Aşk neydi? Eylem mi, sükûn mu, yoksa nefsin kalp kıyılarındaki çarpıntıları mı?
Kelam hiçbir şeyi tanımlamada bu kadar aczi yaşamamıştı. Kelime harmanlarında binlerce yıl savrulmuş, düşünce değirmenlerinde yıllarca öğütülmüş başka bir kelam, ya da ruhun en mahrem sınırlarında ateşle yanıp yakılmış bundan başka sırlı bir duygu var mıydı?
"Kim bakar kara gözlerime sen gibi
Gece çökünce, siyah siyaha el gibi
Kim tutar ellerimden sen gibi
Bu eller tutar mı başka elleri
Ellerim ellerinde kaldığından
Ben bana el sana sahip gibi
Şimdi ellerim bomboş yetim gibi
Kim sarar yüreğimi sen gibi
Yüreğim kapalı gittin gideli
Kör bir bıçak gibi kesip attı herşeyi
Kim duyar sesimi
Karşılıksız vermek, sevgiye vefa borcu diye boyun eğmek, sırf sevgiyi onunla iç içe görüp bağlanmak ya da aradığımız cevhere sembol olduğu oranda değer vermek, olamaz mıydı gerçek aşk?
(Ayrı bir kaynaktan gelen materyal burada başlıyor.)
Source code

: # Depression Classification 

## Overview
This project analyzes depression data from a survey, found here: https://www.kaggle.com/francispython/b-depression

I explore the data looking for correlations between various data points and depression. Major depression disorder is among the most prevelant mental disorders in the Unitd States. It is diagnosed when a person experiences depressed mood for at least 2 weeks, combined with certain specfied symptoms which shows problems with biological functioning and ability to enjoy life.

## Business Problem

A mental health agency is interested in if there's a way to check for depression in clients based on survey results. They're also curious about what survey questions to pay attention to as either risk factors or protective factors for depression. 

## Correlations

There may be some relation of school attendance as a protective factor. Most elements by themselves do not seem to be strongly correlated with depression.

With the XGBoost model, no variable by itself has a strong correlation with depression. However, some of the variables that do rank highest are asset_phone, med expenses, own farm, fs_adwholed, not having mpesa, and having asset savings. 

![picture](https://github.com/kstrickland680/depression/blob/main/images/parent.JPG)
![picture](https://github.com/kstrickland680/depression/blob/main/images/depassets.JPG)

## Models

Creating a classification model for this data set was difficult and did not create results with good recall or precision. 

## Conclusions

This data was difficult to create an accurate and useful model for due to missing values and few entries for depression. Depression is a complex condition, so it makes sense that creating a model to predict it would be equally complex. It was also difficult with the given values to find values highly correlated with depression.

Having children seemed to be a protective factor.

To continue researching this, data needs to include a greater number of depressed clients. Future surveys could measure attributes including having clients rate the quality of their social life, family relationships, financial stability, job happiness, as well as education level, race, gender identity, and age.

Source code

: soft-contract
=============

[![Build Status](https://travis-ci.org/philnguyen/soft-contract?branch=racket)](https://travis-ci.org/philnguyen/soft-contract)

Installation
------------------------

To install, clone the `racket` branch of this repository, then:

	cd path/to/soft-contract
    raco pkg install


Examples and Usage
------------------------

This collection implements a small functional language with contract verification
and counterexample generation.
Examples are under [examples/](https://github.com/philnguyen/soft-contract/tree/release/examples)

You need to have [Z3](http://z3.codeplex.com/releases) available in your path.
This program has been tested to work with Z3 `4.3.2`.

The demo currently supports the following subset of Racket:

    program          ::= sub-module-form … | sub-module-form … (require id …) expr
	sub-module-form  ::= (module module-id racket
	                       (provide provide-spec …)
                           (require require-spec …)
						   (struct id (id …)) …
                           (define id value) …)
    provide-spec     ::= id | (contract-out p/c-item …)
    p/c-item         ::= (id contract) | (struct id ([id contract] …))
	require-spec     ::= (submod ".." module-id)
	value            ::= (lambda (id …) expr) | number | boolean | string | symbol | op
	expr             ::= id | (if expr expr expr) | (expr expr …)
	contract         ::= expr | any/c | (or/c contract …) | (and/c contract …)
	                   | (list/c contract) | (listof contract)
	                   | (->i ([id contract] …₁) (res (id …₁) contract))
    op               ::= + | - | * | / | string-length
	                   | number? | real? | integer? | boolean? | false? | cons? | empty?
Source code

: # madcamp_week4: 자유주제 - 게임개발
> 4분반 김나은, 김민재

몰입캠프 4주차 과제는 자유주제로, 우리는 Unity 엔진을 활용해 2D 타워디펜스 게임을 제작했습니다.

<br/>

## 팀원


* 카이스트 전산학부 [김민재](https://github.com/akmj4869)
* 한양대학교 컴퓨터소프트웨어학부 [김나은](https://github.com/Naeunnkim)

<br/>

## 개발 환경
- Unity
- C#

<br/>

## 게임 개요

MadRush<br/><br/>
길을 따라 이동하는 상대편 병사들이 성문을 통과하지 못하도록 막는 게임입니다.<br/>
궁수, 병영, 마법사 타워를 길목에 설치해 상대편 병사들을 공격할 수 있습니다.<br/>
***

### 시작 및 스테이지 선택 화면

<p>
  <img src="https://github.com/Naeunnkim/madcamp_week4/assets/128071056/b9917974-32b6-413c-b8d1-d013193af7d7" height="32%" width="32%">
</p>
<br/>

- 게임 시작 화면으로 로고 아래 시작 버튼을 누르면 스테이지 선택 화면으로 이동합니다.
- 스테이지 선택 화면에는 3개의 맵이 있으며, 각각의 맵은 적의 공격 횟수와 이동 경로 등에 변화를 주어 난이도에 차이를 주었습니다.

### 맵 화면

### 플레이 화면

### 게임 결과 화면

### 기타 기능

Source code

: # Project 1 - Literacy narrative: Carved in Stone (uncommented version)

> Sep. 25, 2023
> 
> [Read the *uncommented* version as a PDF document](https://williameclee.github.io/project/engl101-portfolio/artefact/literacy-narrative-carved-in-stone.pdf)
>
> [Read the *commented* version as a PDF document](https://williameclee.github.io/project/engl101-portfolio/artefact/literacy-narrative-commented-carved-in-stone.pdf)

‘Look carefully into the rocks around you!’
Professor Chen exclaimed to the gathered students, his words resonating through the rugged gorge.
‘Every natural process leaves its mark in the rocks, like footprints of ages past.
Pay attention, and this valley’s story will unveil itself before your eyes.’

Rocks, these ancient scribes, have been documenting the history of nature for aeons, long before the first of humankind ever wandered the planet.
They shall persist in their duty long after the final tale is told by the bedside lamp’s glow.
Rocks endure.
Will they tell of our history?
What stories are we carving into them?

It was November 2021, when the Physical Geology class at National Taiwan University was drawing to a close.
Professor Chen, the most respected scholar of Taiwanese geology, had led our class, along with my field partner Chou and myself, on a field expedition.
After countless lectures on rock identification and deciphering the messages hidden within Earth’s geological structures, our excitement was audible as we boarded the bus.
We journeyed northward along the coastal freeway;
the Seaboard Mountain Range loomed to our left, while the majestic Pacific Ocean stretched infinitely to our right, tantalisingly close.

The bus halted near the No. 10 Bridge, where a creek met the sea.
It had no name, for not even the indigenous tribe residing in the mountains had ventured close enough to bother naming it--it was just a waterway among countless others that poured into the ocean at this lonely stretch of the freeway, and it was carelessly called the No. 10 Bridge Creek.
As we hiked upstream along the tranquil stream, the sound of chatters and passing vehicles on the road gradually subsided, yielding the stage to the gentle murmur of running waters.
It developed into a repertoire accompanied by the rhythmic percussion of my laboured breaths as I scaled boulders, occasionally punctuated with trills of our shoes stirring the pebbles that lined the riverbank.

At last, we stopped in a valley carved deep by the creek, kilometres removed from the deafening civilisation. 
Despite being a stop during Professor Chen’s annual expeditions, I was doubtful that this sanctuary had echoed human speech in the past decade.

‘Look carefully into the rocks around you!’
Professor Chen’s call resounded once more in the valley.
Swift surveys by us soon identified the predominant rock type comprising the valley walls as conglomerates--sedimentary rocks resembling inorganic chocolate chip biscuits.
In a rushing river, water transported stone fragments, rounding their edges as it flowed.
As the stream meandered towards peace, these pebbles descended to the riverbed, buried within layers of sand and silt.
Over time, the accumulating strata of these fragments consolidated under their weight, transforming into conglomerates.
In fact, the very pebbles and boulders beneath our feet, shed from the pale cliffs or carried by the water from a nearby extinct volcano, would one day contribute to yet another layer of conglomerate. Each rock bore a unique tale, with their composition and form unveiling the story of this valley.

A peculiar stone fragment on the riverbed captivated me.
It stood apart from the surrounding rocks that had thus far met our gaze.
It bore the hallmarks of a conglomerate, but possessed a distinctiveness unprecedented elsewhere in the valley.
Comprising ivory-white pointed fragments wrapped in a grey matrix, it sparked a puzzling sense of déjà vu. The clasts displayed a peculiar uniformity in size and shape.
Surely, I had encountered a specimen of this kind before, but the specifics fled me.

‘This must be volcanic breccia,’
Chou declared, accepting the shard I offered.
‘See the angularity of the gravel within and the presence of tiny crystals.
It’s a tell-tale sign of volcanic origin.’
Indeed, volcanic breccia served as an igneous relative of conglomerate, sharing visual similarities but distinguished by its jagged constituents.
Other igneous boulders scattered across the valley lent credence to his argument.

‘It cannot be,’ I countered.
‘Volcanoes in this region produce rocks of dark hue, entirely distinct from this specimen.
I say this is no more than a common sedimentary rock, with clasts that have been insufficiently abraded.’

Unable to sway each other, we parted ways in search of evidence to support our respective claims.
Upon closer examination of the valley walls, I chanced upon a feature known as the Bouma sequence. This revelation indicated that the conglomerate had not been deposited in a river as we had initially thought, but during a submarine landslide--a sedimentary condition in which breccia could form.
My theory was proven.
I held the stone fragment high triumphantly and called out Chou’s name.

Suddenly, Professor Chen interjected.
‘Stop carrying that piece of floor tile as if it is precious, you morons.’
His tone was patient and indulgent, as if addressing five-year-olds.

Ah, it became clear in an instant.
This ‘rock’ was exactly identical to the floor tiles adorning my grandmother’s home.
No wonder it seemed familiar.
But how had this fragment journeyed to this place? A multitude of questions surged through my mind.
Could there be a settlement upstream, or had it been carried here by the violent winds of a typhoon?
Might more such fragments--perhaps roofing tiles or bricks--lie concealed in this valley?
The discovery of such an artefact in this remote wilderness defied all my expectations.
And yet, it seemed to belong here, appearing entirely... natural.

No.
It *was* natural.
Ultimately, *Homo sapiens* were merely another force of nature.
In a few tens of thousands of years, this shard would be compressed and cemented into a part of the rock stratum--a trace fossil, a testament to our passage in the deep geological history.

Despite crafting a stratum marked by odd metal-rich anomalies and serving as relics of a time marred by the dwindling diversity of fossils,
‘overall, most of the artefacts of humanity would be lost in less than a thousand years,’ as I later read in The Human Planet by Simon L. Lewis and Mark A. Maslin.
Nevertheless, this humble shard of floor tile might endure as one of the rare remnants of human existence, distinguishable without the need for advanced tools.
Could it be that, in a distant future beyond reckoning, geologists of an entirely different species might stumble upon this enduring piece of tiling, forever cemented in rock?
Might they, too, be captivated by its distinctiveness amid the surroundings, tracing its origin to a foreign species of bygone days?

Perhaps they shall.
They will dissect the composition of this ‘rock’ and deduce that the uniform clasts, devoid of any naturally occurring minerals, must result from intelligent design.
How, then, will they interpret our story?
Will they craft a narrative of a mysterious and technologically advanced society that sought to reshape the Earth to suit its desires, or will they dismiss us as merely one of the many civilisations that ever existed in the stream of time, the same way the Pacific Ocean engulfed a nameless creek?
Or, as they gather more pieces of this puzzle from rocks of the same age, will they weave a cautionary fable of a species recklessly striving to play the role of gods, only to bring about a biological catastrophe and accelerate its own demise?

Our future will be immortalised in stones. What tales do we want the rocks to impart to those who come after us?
Çocuğumuz olmadığına göre, onu böyle uzun zaman tutan neydi? Bana duyduğu acıma sanırım, biraz da aşk, öyle ya, bazı bazı birbirlerini yok etmeden üst üste gelir duygular, kadınlarda da her şeyi alıkoymak gibi tuhaf bir isteğe rastlanır.